Prove that $\sup(A)<\sup(B)$ implies there is an upper bound of $A$ in $B$

Question

I am trying to prove the proposition:

$\sup A <\sup B$ implies there is an upper bound of $A$ in $B$ ($A ,B \subseteq \mathbb{R}$).

Is my proof sensible?

If there was no $b \in B$ with $\sup{A} < b$:

$ \Rightarrow \sup A \geq b$ for all $b \in B$

$ \Rightarrow \sup A$ is an upper bound of B

as $\sup B \leq $ all upper bounds of $B$ this means we have a contradiction as $\sup A <\sup B$ by the proposition.

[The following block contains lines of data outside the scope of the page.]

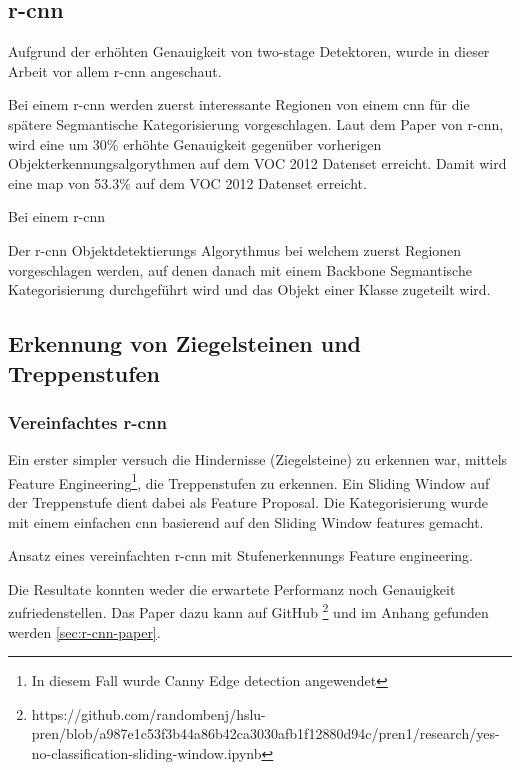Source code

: \subsection{\acrfull{r-cnn}}

Aufgrund der erhöhten Genauigkeit von two-stage Detektoren, wurde in dieser Arbeit vor allem \acrshort{r-cnn} angeschaut.

Bei einem \acrshort{r-cnn} \cite{girshick2014rich} werden zuerst interessante Regionen von einem \acrshort{cnn} für die 
spätere Segmantische Kategorisierung vorgeschlagen. Laut dem Paper von \acrshort{r-cnn}, wird eine um 30\% erhöhte Genauigkeit 
gegenüber vorherigen Objekterkennungsalgorythmen auf dem VOC 2012 Datenset erreicht. Damit wird eine \acrfull{map} von 53.3\%
auf dem VOC 2012 Datenset erreicht.

Bei einem \acrshort{r-cnn} 

{
  Der \acrfull{r-cnn} \cite{girshick2014rich} Objektdetektierungs Algorythmus bei welchem zuerst Regionen 
  vorgeschlagen werden, auf denen danach mit einem Backbone Segmantische Kategorisierung durchgeführt wird und
  das Objekt einer Klasse zugeteilt wird.
}

\subsection{Erkennung von Ziegelsteinen und Treppenstufen}

\subsubsection{Vereinfachtes \acrshort{r-cnn}}

Ein erster simpler versuch die Hindernisse (Ziegelsteine) zu erkennen war, mittels Feature Engineering\footnote{
In diesem Fall wurde Canny Edge detection \cite{canny-edge-detection} angewendet}, die Treppenstufen zu
erkennen. Ein Sliding Window auf der Treppenstufe dient dabei als Feature Proposal.
Die Kategorisierung wurde mit einem einfachen \acrshort{cnn} basierend auf den Sliding Window features 
gemacht.

{
Ansatz eines vereinfachten \acrshort{r-cnn} mit Stufenerkennungs Feature engineering.
}

Die Resultate konnten weder die erwartete Performanz noch Genauigkeit zufriedenstellen.
Das Paper dazu kann auf GitHub \footnote{
https://github.com/randombenj/hslu-pren/blob/a987e1c53f3b44a86b42ca3030afb1f12880d94c/pren1/research/yes-no-classification-sliding-window.ipynb
} und im Anhang gefunden werden \ref{sec:r-cnn-paper}.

Can we conclude from this there must be a $b \in B$ such that $\sup{A} < b$. Making it an upper bound of $A$?

Answer 1

Your proof is quite correct though I would write it a bit differently:

Let $A,B$ be non-empty sets with $\sup(A) < \sup(B)$.

Suppose for a contradiction that $\forall b \in B: \lnot(\sup(A) < b)$

Then $\forall b \in B: b \le \sup(A)$, as we have a linear order. Which makes $\sup(A)$ an upperbound for $B$ and by minimality of $\sup(B)$ among all upperbounds of $B$, we get $\sup(B) \le \sup(A) (< \sup(B))$, a contradiction.

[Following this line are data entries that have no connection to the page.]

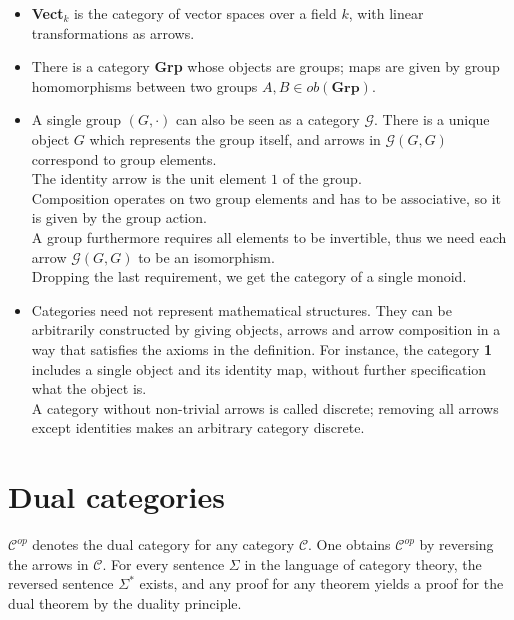 \begin {itemize}
  \item \textbf{Vect$_k$} is the category of vector spaces over a field $k$, with linear transformations as arrows.
  
  \item There is a category \textbf{Grp} whose objects are groups; maps are given by group homomorphisms between two groups $A,B \in ob(\textbf{Grp}).$ 
  
  \item A single group $(G, \cdot)$ can also be seen as a category $\mathcal{G}$. There is a unique object $G$ which represents the group itself, and arrows in $\mathcal{G}(G, G)$  correspond to group elements. \\
    The identity arrow is the unit element $1$ of the group.\\
    Composition operates on two group elements and has to be associative, so it is given by the group action.\\
    A group furthermore requires all elements to be invertible, thus we need each arrow $\mathcal{G}(G, G)$ to be an isomorphism.\\
    Dropping the last requirement, we get the category of a single monoid.

  
  \item Categories need not represent mathematical structures. They can be arbitrarily constructed by giving objects, arrows and arrow composition in a way that satisfies the axioms in the definition. For instance, the category \textbf{1} includes a single object and its identity map, without further specification what the object is. \\
    A category without non-trivial arrows is called discrete; removing all arrows except identities makes an arbitrary category discrete.
 \end {itemize}

 \section {Dual categories}

 $\mathscr{C}^{op}$ denotes the dual category for any category $\mathscr{C}$. One obtains $\mathscr{C}^{op}$ by reversing the arrows in $\mathscr{C}$. For every sentence $\Sigma$ in the language of category theory, the reversed sentence $\Sigma^*$ exists, and any proof for any theorem yields a proof for the dual theorem by the duality principle.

So $\exists b \in B: \sup(A) < b$ and as all $a \in A$ obey $a \le \sup(A)$, this newly found $b$ is indeed an upperbound for $A$.

Note also that the reverse almost but not quite holds: if $B$ contains a strict upperbound for $A$, so $\exists b \in B :\forall a \in A: a < b$ , then $\sup(A) \le b \le \sup(B)$, and we can do no better (not $\sup(A)< \sup(B)$) as $A = (0,1), B= (0,1]$ shows.

Answer 2

It is wrong for instance take $A=[0,\sqrt{2})$ and $B=[0,2) \cap \mathbb Q$. What would be an upper limit for $A$ in $B$?

Answer 3

Some detail has to be fixed. You can avoid contradiction by proving the contrapositive.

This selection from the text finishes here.